Краб пел, танцевал, декламировал детские считалки, молитвы, перечислял великие столицы, большие реки, он выложил тонким слоем все свои познания, он досчитал до таких чисел, на которые только способен покуситься человек, он исчерпал великие этические и философские вопросы, он сочинял истории, пересказал всю свою жизнь, начиная с детства Дарвина, разобрал по косточкам свои главные органы… Но занавес так и не опустился.
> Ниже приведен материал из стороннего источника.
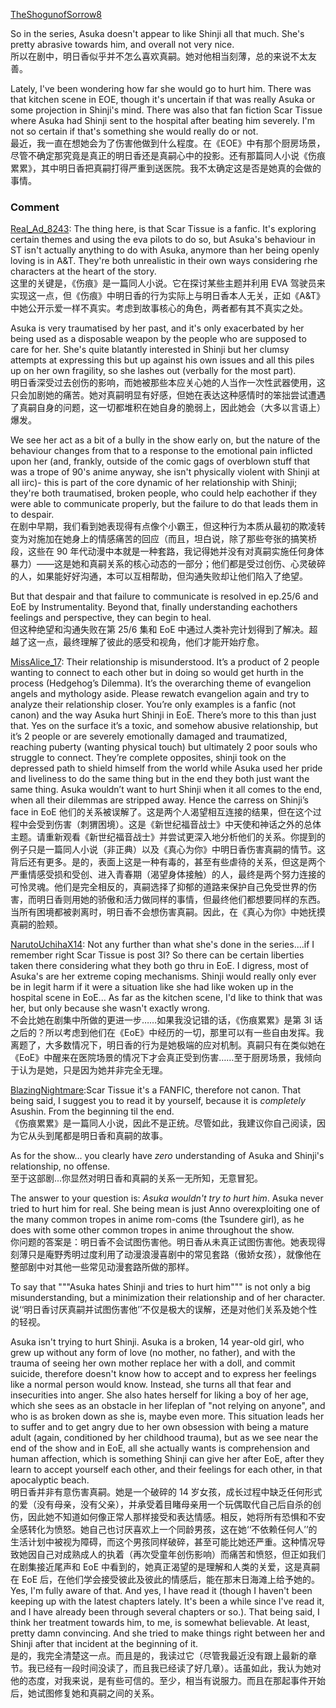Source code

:[TheShogunofSorrow8](https://www.reddit.com/user/TheShogunofSorrow8/)

So in the series, Asuka doesn't appear to like Shinji all that much. She's pretty abrasive towards him, and overall not very nice.  
所以在剧中，明日香似乎并不怎么喜欢真嗣。她对他相当刻薄，总的来说不太友善。

Lately, I've been wondering how far she would go to hurt him. There was that kitchen scene in EOE, though it's uncertain if that was really Asuka or some projection in Shinji's mind. There was also that fan fiction Scar Tissue where Asuka had Shinji sent to the hospital after beating him severely. I'm not so certain if that's something she would really do or not.  
最近，我一直在想她会为了伤害他做到什么程度。在《EOE》中有那个厨房场景，尽管不确定那究竟是真正的明日香还是真嗣心中的投影。还有那篇同人小说《伤痕累累》，其中明日香把真嗣打得严重到送医院。我不太确定这是否是她真的会做的事情。

### Comment
[Real_Ad_8243](https://www.reddit.com/user/Real_Ad_8243/): The thing here, is that Scar Tissue is a fanfic. It's exploring certain themes and using the eva pilots to do so, but Asuka's behaviour in ST isn't actually anything to do with Asuka, anymore than her being openly loving is in A&T. They're both unrealistic in their own ways considering rhe characters at the heart of the story.  
这里的关键是，《伤痕》是一篇同人小说。它在探讨某些主题并利用 EVA 驾驶员来实现这一点，但《伤痕》中明日香的行为实际上与明日香本人无关，正如《A&T》中她公开示爱一样不真实。考虑到故事核心的角色，两者都有其不真实之处。

Asuka is very traumatised by her past, and it's only exacerbated by her being used as a disposable weapon by the people who are supposed to care for her. She's quite blatantly interested in Shinji but her clumsy attempts at expressing this but up against his own issues and all this piles up on her own fragility, so she lashes out (verbally for the most part).  
明日香深受过去创伤的影响，而她被那些本应关心她的人当作一次性武器使用，这只会加剧她的痛苦。她对真嗣明显有好感，但她在表达这种感情时的笨拙尝试遭遇了真嗣自身的问题，这一切都堆积在她自身的脆弱上，因此她会（大多以言语上）爆发。

We see her act as a bit of a bully in the show early on, but the nature of the behaviour changes from that to a response to the emotional pain inflicted upon her (and, frankly, outside of the comic gags of overblown stuff that was a trope of 90's anime anyway, she isn't physically violent with Shinji at all iirc)- this is part of the core dynamic of her relationship with Shinji; they're both traumatised, broken people, who could help eachother if they were able to communicate properly, but the failure to do that leads them in to despair.  
在剧中早期，我们看到她表现得有点像个小霸王，但这种行为本质从最初的欺凌转变为对施加在她身上的情感痛苦的回应（而且，坦白说，除了那些夸张的搞笑桥段，这些在 90 年代动漫中本就是一种套路，我记得她并没有对真嗣实施任何身体暴力）——这是她和真嗣关系的核心动态的一部分；他们都是受过创伤、心灵破碎的人，如果能好好沟通，本可以互相帮助，但沟通失败却让他们陷入了绝望。

But that despair and that failure to communicate is resolved in ep.25/6 and EoE by Instrumentality. Beyond that, finally understanding eachothers feelings and perspective, they can begin to heal.  
但这种绝望和沟通失败在第 25/6 集和 EoE 中通过人类补完计划得到了解决。超越了这一点，最终理解了彼此的感受和视角，他们才能开始疗愈。

[MissAlice_17](https://www.reddit.com/user/MissAlice_17/): Their relationship is misunderstood. It’s a product of 2 people wanting to connect to each other but in doing so would get hurth in the process (Hedgehog’s Dilemma). It’s the overarching theme of evangelion angels and mythology aside. Please rewatch evangelion again and try to analyze their relationship closer. You’re only examples is a fanfic (not canon) and the way Asuka hurt Shinji in EoE. There’s more to this than just that. Yes on the surface it’s a toxic, and somehow abusive relationship, but it’s 2 people or are severely emotionally damaged and traumatized, reaching puberty (wanting physical touch) but ultimately 2 poor souls who struggle to connect. They’re complete opposites, shinji took on the depressed path to shield himself from the world while Asuka used her pride and liveliness to do the same thing but in the end they both just want the same thing. Asuka wouldn’t want to hurt Shinji when it all comes to the end, when all their dilemmas are stripped away. Hence the carress on Shinji’s face in EoE
他们的关系被误解了。这是两个人渴望相互连接的结果，但在这个过程中会受到伤害（刺猬困境）。这是《新世纪福音战士》中天使和神话之外的总体主题。请重新观看《新世纪福音战士》并尝试更深入地分析他们的关系。你提到的例子只是一篇同人小说（非正典）以及《真心为你》中明日香伤害真嗣的情节。这背后还有更多。是的，表面上这是一种有毒的，甚至有些虐待的关系，但这是两个严重情感受损和受创、进入青春期（渴望身体接触）的人，最终是两个努力连接的可怜灵魂。他们是完全相反的，真嗣选择了抑郁的道路来保护自己免受世界的伤害，而明日香则用她的骄傲和活力做同样的事情，但最终他们都想要同样的东西。当所有困境都被剥离时，明日香不会想伤害真嗣。因此，在《真心为你》中她抚摸真嗣的脸颊。

[NarutoUchihaX14](https://www.reddit.com/user/NarutoUchihaX14/): Not any further than what she's done in the series....if I remember right Scar Tissue is post 3I? So there can be certain liberties taken there considering what they both go thru in EoE. I digress, most of Asuka's are her extreme coping mechanisms. Shinji would really only ever be in legit harm if it were a situation like she had like woken up in the hospital scene in EoE... As far as the kitchen scene, I'd like to think that was her, but only because she wasn't exactly wrong.  
不会比她在剧集中所做的更进一步……如果我没记错的话，《伤痕累累》是第 3I 话之后的？所以考虑到他们在《EoE》中经历的一切，那里可以有一些自由发挥。我离题了，大多数情况下，明日香的行为是她极端的应对机制。真嗣只有在类似她在《EoE》中醒来在医院场景的情况下才会真正受到伤害……至于厨房场景，我倾向于认为是她，只是因为她并非完全无理。

[BlazingNightmare](https://www.reddit.com/user/BlazingNightmare/):Scar Tissue it's a FANFIC, therefore not canon. That being said, I suggest you to read it by yourself, because it is _completely_ Asushin. From the beginning til the end.  
《伤痕累累》是一篇同人小说，因此不是正统。尽管如此，我建议你自己阅读，因为它从头到尾都是明日香和真嗣的故事。

As for the show... you clearly have _zero_ understanding of Asuka and Shinji's relationship, no offense.  
至于这部剧...你显然对明日香和真嗣的关系一无所知，无意冒犯。

The answer to your question is: _Asuka wouldn't try to hurt him_. Asuka never tried to hurt him for real. She being mean is just Anno overexploiting one of the many common tropes in anime rom-coms (the Tsundere girl), as he does with some other common tropes in anime throughout the show.  
你问题的答案是：明日香不会试图伤害他。明日香从未真正试图伤害他。她表现得刻薄只是庵野秀明过度利用了动漫浪漫喜剧中的常见套路（傲娇女孩），就像他在整部剧中对其他一些常见动漫套路所做的那样。

To say that """Asuka hates Shinji and tries to hurt him""" is not only a big misunderstanding, but a minimization their relationship and of her character.  
说‘‘明日香讨厌真嗣并试图伤害他’’不仅是极大的误解，还是对他们关系及她个性的轻视。

Asuka isn't trying to hurt Shinji. Asuka is a broken, 14 year-old girl, who grew up without any form of love (no mother, no father), and with the trauma of seeing her own mother replace her with a doll, and commit suicide, therefore doesn't know how to accept and to express her feelings like a normal person would know. Instead, she turns all that fear and insecurities into anger. She also hates herself for liking a boy of her age, which she sees as an obstacle in her lifeplan of "not relying on anyone", and who is as broken down as she is, maybe even more. This situation leads her to suffer and to get angry due to her own obsession with being a mature adult (again, conditioned by her childhood trauma), but as we see near the end of the show and in EoE, all she actually wants is comprehension and human affection, which is something Shinji can give her after EoE, after they learn to accept yourself each other, and their feelings for each other, in that apocalyptic beach.  
明日香并非有意伤害真嗣。她是一个破碎的 14 岁女孩，成长过程中缺乏任何形式的爱（没有母亲，没有父亲），并承受着目睹母亲用一个玩偶取代自己后自杀的创伤，因此她不知道如何像正常人那样接受和表达情感。相反，她将所有恐惧和不安全感转化为愤怒。她自己也讨厌喜欢上一个同龄男孩，这在她‘‘不依赖任何人’’的生活计划中被视为障碍，而这个男孩同样破碎，甚至可能比她还严重。这种情况导致她因自己对成熟成人的执着（再次受童年创伤影响）而痛苦和愤怒，但正如我们在剧集接近尾声和 EoE 中看到的，她真正渴望的是理解和人类的关爱，这是真嗣在 EoE 后，在他们学会接受彼此及彼此的情感后，能在那末日海滩上给予她的。
	Yes, I'm fully aware of that. And yes, I have read it (though I haven't been keeping up with the latest chapters lately. It's been a while since I've read it, and I have already been through several chapters or so.). That being said, I think her treatment towards him, to me, is somewhat believable. At least, pretty damn convincing. And she tried to make things right between her and Shinji after that incident at the beginning of it.  
	是的，我完全清楚这一点。而且是的，我读过它（尽管我最近没有跟上最新的章节。我已经有一段时间没读了，而且我已经读了好几章）。话虽如此，我认为她对他的态度，对我来说，是有些可信的。至少，相当有说服力。而且在那起事件开始后，她试图修复她和真嗣之间的关系。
Тогда Краб погрузился в безмолвие, медленно, непреклонно, вертикально, он погрузился и в конце концов исчез из глаз публики. Среди зрителей произошло некоторое замешательство, момент нерешительности, непонимания, но все тут же сплотились вокруг единственно правдоподобной гипотезы: под ногами Краба открылся люк, несомненно, на сцене находился незаметный люк, и, по общему мнению, это символическое погребение персонажа, заменяя собой падение занавеса или внезапную темноту, возвещающие обычно об окончании спектакля, окупало все расходы, ибо одним махом стерло предшествовавшие ему долгие дни скуки.
(Аплодисменты.)
Виктор Лапицкий
[Междусловие]
«Горжусь я единственно тем, что если бы не написал свои книги, их не написал бы никто», — обмолвился в одном из интервью Эрик Шевийяр — и с этой характеристикой, конечно, трудно не согласиться, но… с другой стороны, в откликах на писания современников мало где еще встретишь такую россыпь достопочтенных литературных имен, и в самом деле приходящих в голову при чтении его прозы. Ну да, собственно, как мог убедиться добравшийся до сих страниц читатель, Крабу, пардон, Шевийяру не чужды противоречия…
Сопутствующее им удивление вызвал уже первый коротенький роман юного (а родился Эрик Шевийяр, в отличие от Краба, в 1964 году) писателя, чье смешное французское название неуклюже можно переложить на русский разве что как «Достает умирать» (Mourirm m’enrhume); в нем двадцатитрехлетний на момент выхода книги дебютант от первого лица излагает то саркастические иеремиады, то буфонные пикировки с окружающей действительностью выходящего на финишную прямую к смерти, но сохранившего всю свою несносность старого циника. Это только начало, но Краб, пардон, Шевийяр, уже здесь предстает во всей красе (и все же уважения достойно, что почтившие опус дебютанта своим вниманием маститые критики сразу же углядели в нем близость к великим — Анри Мишо и раннему Беккету). Может показаться, что на сей раз мы имеем дело отнюдь не с кем попало. И это первое впечатление будет подкреплено.
После второго насмешливо — с пониманием! — прищуренного (вновь сквозь призму языка, но уже более исподволь) взгляда на царство смерти в романе «Ходатай», героем которого является некто Монж (а не Понж), профессиональный сочинитель эпитафий (кои, незакавыченными внедряясь в текст, сиамят рассказчика и его персонажа), Краб, пардон, Шевийяр, в своем третьем, существенно более амбициозном романе во все сяжки, пардон, тяжкие, пускается по животному миру на поиски таинственного Палафокса, близкого родственника Краба, зверя полиморфного и протеичного: как бы утконоса, а может, рыбы; иногда птицы, случается, и пса. Собственно, здесь в погоне за то ли Снарком, то ли энангломом, возможно, за черепахой или раком автор углубляется в магические края, где над всем, не останавливаясь перед самыми вопиющими противоречиями, царят доводы рассудка, оборачивающиеся логикой логоса, выпускающие наружу из бутылки внутренние силы языка — но не те, что на чисто языковом уровне по-разному пользовались Русселем, Кено или Вианом, а те, что под эгидой рациональности обрекают друг на друга речь и рассудок.